Foreign Office spokesperson Nafees Zakaria said Pakistan has always welcomed offers of mediation, which has been made by various countries, to resolve the Kashmir issue.
"India as usual reacted negatively to the US offer. India wants to speak of terrorism. We also insist on speaking of terrorism, which forms one of the elements of the comprehensive dialogue process," he said.
The US Ambassador to the UN, Nikki Haley, had said on Monday that the US would try and "find its place" in efforts to de-escalate tensions between India and Pakistan.
Speaking at the weekly press briefing, Zakaria said resolution of the Kashmir issue in accordance with the wishes of Kashmiri people and UN resolutions is the only way for durable peace in the region.
Accusing India of "trying to hide the atrocities in Kashmir", the spokesperson said that the protests during Prime Minister Narendra Modi's Kashmir visit recently are reflective of the "strong prevailing sentiment of the Kashmiri people".
Zakaria said that alleged Indian ceasefire violations are attempts to divert the attention of the international community from the deteriorating situation in Kashmir.
"Our forces act responsibly and with restraint returning fire only when fired upon.

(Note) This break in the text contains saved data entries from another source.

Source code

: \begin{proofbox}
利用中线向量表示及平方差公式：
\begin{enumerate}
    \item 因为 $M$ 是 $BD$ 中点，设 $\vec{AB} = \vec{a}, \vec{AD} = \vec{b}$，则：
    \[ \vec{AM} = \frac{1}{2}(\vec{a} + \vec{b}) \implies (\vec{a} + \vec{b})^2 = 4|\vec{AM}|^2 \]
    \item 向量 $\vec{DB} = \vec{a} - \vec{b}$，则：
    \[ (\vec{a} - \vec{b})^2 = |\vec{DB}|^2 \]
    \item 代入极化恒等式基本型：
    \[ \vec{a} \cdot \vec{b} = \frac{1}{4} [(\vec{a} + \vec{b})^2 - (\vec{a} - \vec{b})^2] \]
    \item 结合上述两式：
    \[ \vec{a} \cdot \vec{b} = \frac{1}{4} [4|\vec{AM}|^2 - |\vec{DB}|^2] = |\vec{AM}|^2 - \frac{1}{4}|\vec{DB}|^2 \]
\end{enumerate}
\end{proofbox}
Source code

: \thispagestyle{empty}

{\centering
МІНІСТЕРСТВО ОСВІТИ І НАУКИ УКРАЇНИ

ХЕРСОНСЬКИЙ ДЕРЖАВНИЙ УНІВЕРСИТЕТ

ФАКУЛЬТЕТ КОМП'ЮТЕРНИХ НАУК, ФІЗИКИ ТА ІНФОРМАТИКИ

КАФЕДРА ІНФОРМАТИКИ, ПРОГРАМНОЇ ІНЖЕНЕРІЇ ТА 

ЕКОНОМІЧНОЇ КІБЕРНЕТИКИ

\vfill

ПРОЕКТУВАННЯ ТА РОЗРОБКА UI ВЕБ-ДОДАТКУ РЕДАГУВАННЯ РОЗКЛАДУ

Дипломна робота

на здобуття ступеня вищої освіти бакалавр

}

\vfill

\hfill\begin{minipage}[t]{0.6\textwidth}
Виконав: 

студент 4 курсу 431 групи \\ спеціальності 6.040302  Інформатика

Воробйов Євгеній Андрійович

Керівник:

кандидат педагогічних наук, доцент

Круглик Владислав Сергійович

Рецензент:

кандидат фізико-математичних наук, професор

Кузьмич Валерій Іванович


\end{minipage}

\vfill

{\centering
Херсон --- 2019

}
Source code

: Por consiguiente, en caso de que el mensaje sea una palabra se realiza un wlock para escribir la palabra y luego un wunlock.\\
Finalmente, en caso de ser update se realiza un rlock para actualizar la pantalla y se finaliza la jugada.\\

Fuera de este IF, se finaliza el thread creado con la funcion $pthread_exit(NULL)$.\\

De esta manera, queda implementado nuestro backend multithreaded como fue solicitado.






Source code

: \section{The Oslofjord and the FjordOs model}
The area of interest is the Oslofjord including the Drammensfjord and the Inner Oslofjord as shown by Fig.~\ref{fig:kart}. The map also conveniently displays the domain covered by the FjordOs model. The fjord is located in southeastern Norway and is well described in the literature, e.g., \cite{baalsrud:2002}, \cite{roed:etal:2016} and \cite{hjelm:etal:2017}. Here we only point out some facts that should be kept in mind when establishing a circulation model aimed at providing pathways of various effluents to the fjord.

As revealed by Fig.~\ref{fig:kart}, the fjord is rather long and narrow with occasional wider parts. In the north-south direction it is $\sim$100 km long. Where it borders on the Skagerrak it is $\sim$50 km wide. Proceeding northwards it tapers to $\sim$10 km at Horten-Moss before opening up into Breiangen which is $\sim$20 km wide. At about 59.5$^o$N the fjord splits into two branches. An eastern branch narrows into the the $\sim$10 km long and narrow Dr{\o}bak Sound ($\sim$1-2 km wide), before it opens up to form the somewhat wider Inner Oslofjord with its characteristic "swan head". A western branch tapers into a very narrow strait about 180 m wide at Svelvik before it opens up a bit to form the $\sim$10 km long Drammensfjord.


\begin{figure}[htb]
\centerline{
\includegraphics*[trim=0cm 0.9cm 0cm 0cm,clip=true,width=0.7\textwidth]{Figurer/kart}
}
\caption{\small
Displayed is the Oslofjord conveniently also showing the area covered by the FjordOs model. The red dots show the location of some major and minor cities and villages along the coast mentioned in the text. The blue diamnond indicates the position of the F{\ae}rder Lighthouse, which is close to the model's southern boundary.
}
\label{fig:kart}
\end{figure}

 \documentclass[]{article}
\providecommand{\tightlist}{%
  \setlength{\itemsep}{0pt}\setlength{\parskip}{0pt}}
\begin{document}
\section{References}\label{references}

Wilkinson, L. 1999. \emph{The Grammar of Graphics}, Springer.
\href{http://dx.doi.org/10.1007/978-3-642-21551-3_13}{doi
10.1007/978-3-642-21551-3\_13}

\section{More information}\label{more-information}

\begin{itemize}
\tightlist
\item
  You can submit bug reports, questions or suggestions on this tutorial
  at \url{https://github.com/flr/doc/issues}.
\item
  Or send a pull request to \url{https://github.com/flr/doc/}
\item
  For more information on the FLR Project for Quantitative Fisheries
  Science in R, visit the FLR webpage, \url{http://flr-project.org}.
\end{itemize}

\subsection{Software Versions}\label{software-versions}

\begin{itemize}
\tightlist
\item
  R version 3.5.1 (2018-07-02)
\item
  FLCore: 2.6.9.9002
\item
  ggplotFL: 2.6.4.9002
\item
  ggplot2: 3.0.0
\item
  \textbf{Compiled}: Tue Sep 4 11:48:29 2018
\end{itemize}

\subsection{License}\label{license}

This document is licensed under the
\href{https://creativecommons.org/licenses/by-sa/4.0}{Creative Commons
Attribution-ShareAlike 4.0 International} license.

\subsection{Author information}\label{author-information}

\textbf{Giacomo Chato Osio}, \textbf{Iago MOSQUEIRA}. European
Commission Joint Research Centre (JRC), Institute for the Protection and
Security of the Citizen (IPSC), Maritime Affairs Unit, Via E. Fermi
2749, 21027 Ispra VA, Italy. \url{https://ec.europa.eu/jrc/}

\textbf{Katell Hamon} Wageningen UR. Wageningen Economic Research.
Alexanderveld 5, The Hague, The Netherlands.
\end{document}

We regularly report the incidents to the UNMOGIP, who in turn submit their report to the UN Secretary General. International Community is realising the threat to the regional peace posed by the Indian belligerent posture," he said.

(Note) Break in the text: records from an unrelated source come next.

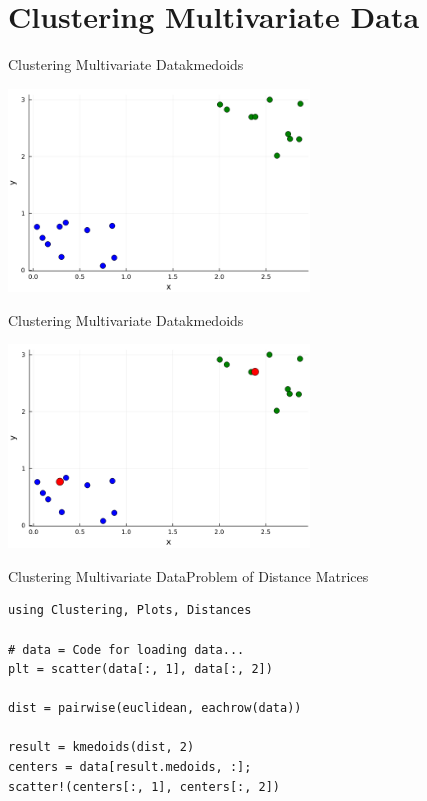 \documentclass[11pt]{beamer}
\begin{document}
\section{Clustering Multivariate Data}
\begin{frame}[fragile]{Clustering Multivariate Data}{kmedoids}
	\begin{center}
		\includegraphics[width=8cm]{images/kmedoids1.png}
	\end{center}
\end{frame}

\begin{frame}[fragile]{Clustering Multivariate Data}{kmedoids}
	\begin{center}
		\includegraphics[width=8cm]{images/kmedoids2.png}
	\end{center}
\end{frame}

\begin{frame}[fragile]{Clustering Multivariate Data}{Problem of Distance Matrices}
\begin{lstlisting}
using Clustering, Plots, Distances

# data = Code for loading data...
plt = scatter(data[:, 1], data[:, 2])

dist = pairwise(euclidean, eachrow(data))

result = kmedoids(dist, 2)
centers = data[result.medoids, :];
scatter!(centers[:, 1], centers[:, 2])
\end{lstlisting}
\end{frame}
\end{document}
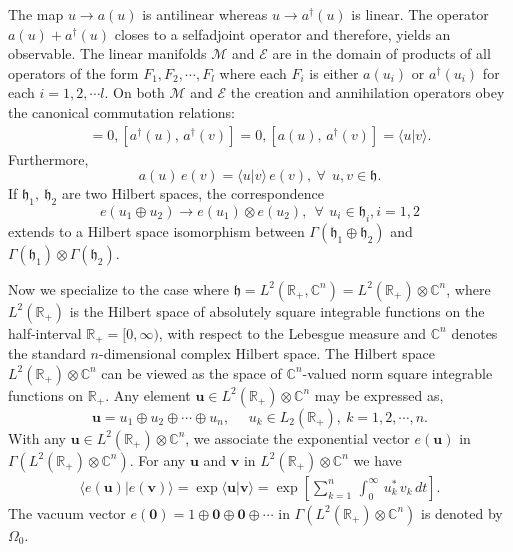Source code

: The map $u\rightarrow a(u)$ is antilinear whereas  $u\rightarrow a^\dag({u})$ is linear.  The operator $a(u)+a^\dag(u)$ closes to a selfadjoint operator and therefore, yields an observable. The linear manifolds $\mathcal{M}$ and $\mathcal{E}$ are in the domain of products of all operators of the form $F_1, F_2, \cdots , F_l$ where each $F_i$ is either $a(u_i)$ or $a^\dag(u_i)$ for each $i=1,2,\cdots l$. On both 
$\mathcal{M}$ and $\mathcal{E}$ the creation and annihilation operators obey the canonical commutation relations: 
\begin{eqnarray}
 [a(u),\, a(v)]= 0,  [a^\dag(u),\, a^\dag(v)] = 0, [a(u),\, a^\dag(v)] = \langle u\vert v\rangle. \label{chap5-eq3.4}
\end{eqnarray} 
Furthermore, 
\begin{equation}
a(u)\, e(v)=\langle u\vert v\rangle\, e(v), \ \forall\ \ u, v\in \mathfrak{h}. \label{chap5-eq3.5}
\end{equation}
If $\mathfrak{h}_1,\ \mathfrak{h}_2$ are two Hilbert spaces,  the correspondence 
\begin{equation}
e(u_1\oplus u_2)\rightarrow e(u_1)\otimes e(u_2), \ \ \forall\ \, u_i\in\mathfrak{h}_i, i=1,2\label{chap5-eq3.6}
\end{equation} 
extends to a Hilbert space isomorphism between $\Gamma(\mathfrak{h}_1\oplus\mathfrak{h}_2)$ and $\Gamma(\mathfrak{h}_1)\otimes\Gamma(\mathfrak{h}_2)$. 

Now we specialize to the case where $\mathfrak{h}=L^2(\mathbb{R}_+,\mathbb{C}^n)=L^2(\mathbb{R}_+)\otimes \mathbb{C}^n$, where $L^2(\mathbb{R}_+)$ is the  Hilbert space of absolutely square integrable functions on the half-interval $\mathbb{R}_+=[0,\infty)$, with respect to the Lebesgue measure  and  $\mathbb{C}^n$  denotes the standard $n$-dimensional complex Hilbert space.  The Hilbert space $L^2(\mathbb{R}_+)\otimes \mathbb{C}^n$ can be viewed as the space of $\mathbb{C}^n$-valued norm square integrable functions on $\mathbb{R}_{+}$. 
Any element $\mathbf{u}\in L^2(\mathbb{R}_+) \otimes \mathbb{C}^n$ may be expressed as,  
$$
\mathbf{u}= u_1\oplus u_2\oplus \cdots \oplus u_n,\ \ \ \ \ \ u_k\in L_2(\mathbb{R}_+),\  k=1,2,\cdots, n.
$$
With any $\mathbf{u}\in L^2(\mathbb{R}_+)\otimes \mathbb{C}^n$, we associate the exponential vector $e(\mathbf{u})$ in 
$\Gamma(L^2(\mathbb{R}_+)\otimes \mathbb{C}^n)$. For any $\mathbf{u}$ and $\mathbf{v}$ in $L^2(\mathbb{R}_+)\otimes \mathbb{C}^n$ we have 
\begin{eqnarray}
\langle e(\mathbf{u})\vert e(\mathbf{v})\rangle={\exp}\langle \mathbf{u}\vert \mathbf{v}\rangle 
={\exp}\left[\sum_{k=1}^n\,\int_0^\infty\,  u_k^*\, v_k\, dt\right]. \label{chap5-eq3.7}
\end{eqnarray}
The vacuum vector $e(\mathbf{\mathbf{0}}) =   1 \oplus \mathbf{0} \oplus \mathbf{0} \oplus \cdots$ in  $\Gamma(L^2(\mathbb{R}_+)\otimes \mathbb{C}^n)$ is denoted by 
$\Omega_0$.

He also accused India of involvement in terrorism, saying that it has "irrefutable" evidence about it.
"Kulbhushan Yadav and many other examples are irrefutable proof of Indian involvement in Pakistan," he said.
Commenting on a New York Times report about India may be reinterpreting its nuclear weapons doctrine of 'No-First Use', he said Pakistan has long maintained that the ambiguous no-first use declaration is not verifiable and hence nothing more than an empty political statement.
"It cannot substitute for verifiable arms control and restraint measures. In taking appropriate security measures, Pakistan has to consider capabilities and not intentions which can change anytime.
"It goes without saying that the talk about pre-emption in a nuclearized South Asia is highly irresponsible and dangerous and will not help the cause of promoting strategic restraint and stability in the region," he said.